DATA RECORDS: Begin

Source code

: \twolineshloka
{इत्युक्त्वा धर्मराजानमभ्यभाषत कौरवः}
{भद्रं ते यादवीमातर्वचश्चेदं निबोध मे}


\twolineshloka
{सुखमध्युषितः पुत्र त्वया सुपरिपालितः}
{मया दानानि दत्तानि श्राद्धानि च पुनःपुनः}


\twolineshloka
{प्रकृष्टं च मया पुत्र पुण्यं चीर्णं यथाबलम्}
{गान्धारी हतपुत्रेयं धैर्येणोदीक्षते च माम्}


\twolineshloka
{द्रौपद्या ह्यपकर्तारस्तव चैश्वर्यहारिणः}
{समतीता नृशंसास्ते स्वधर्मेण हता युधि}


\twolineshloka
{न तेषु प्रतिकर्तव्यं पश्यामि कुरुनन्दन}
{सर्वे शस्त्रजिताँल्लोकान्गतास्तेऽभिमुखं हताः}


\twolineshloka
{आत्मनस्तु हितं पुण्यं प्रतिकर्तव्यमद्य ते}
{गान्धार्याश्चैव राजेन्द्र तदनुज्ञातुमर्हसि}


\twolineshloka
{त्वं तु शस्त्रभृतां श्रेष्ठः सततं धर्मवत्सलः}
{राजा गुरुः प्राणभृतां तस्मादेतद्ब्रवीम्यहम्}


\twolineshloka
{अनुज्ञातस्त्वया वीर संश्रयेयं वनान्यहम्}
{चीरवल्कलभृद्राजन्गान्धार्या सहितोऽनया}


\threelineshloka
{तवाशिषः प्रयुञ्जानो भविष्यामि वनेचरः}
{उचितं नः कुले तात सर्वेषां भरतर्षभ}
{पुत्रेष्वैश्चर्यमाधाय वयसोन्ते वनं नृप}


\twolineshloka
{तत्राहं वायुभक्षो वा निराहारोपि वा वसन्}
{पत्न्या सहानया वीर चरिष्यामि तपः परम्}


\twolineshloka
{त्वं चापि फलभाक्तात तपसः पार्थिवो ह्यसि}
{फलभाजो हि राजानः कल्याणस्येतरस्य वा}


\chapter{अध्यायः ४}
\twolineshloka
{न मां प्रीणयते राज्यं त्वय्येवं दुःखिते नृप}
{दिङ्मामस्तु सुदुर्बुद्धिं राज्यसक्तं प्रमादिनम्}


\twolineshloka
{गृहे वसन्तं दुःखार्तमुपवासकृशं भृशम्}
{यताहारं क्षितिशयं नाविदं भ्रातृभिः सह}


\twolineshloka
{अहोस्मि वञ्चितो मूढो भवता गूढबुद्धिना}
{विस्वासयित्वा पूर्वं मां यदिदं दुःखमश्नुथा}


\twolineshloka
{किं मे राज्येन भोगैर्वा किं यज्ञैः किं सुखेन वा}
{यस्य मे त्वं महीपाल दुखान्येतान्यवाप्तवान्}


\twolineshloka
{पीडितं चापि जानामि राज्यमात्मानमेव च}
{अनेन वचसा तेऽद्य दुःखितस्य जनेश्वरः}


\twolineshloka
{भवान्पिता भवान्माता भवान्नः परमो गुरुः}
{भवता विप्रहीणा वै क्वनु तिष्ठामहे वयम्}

DATA RECORDS: End

== WHAT THE EXERCISE ASKS ==
Copy over exactly the lines above from the one with "दानानि दत्तानि श्राद्धानि" to the last, both included, and no others.

== SOLUTION ==
{मया दानानि दत्तानि श्राद्धानि च पुनःपुनः}


\twolineshloka
{प्रकृष्टं च मया पुत्र पुण्यं चीर्णं यथाबलम्}
{गान्धारी हतपुत्रेयं धैर्येणोदीक्षते च माम्}


\twolineshloka
{द्रौपद्या ह्यपकर्तारस्तव चैश्वर्यहारिणः}
{समतीता नृशंसास्ते स्वधर्मेण हता युधि}


\twolineshloka
{न तेषु प्रतिकर्तव्यं पश्यामि कुरुनन्दन}
{सर्वे शस्त्रजिताँल्लोकान्गतास्तेऽभिमुखं हताः}


\twolineshloka
{आत्मनस्तु हितं पुण्यं प्रतिकर्तव्यमद्य ते}
{गान्धार्याश्चैव राजेन्द्र तदनुज्ञातुमर्हसि}


\twolineshloka
{त्वं तु शस्त्रभृतां श्रेष्ठः सततं धर्मवत्सलः}
{राजा गुरुः प्राणभृतां तस्मादेतद्ब्रवीम्यहम्}


\twolineshloka
{अनुज्ञातस्त्वया वीर संश्रयेयं वनान्यहम्}
{चीरवल्कलभृद्राजन्गान्धार्या सहितोऽनया}


\threelineshloka
{तवाशिषः प्रयुञ्जानो भविष्यामि वनेचरः}
{उचितं नः कुले तात सर्वेषां भरतर्षभ}
{पुत्रेष्वैश्चर्यमाधाय वयसोन्ते वनं नृप}


\twolineshloka
{तत्राहं वायुभक्षो वा निराहारोपि वा वसन्}
{पत्न्या सहानया वीर चरिष्यामि तपः परम्}


\twolineshloka
{त्वं चापि फलभाक्तात तपसः पार्थिवो ह्यसि}
{फलभाजो हि राजानः कल्याणस्येतरस्य वा}


\chapter{अध्यायः ४}
\twolineshloka
{न मां प्रीणयते राज्यं त्वय्येवं दुःखिते नृप}
{दिङ्मामस्तु सुदुर्बुद्धिं राज्यसक्तं प्रमादिनम्}


\twolineshloka
{गृहे वसन्तं दुःखार्तमुपवासकृशं भृशम्}
{यताहारं क्षितिशयं नाविदं भ्रातृभिः सह}


\twolineshloka
{अहोस्मि वञ्चितो मूढो भवता गूढबुद्धिना}
{विस्वासयित्वा पूर्वं मां यदिदं दुःखमश्नुथा}


\twolineshloka
{किं मे राज्येन भोगैर्वा किं यज्ञैः किं सुखेन वा}
{यस्य मे त्वं महीपाल दुखान्येतान्यवाप्तवान्}


\twolineshloka
{पीडितं चापि जानामि राज्यमात्मानमेव च}
{अनेन वचसा तेऽद्य दुःखितस्य जनेश्वरः}


\twolineshloka
{भवान्पिता भवान्माता भवान्नः परमो गुरुः}
{भवता विप्रहीणा वै क्वनु तिष्ठामहे वयम्}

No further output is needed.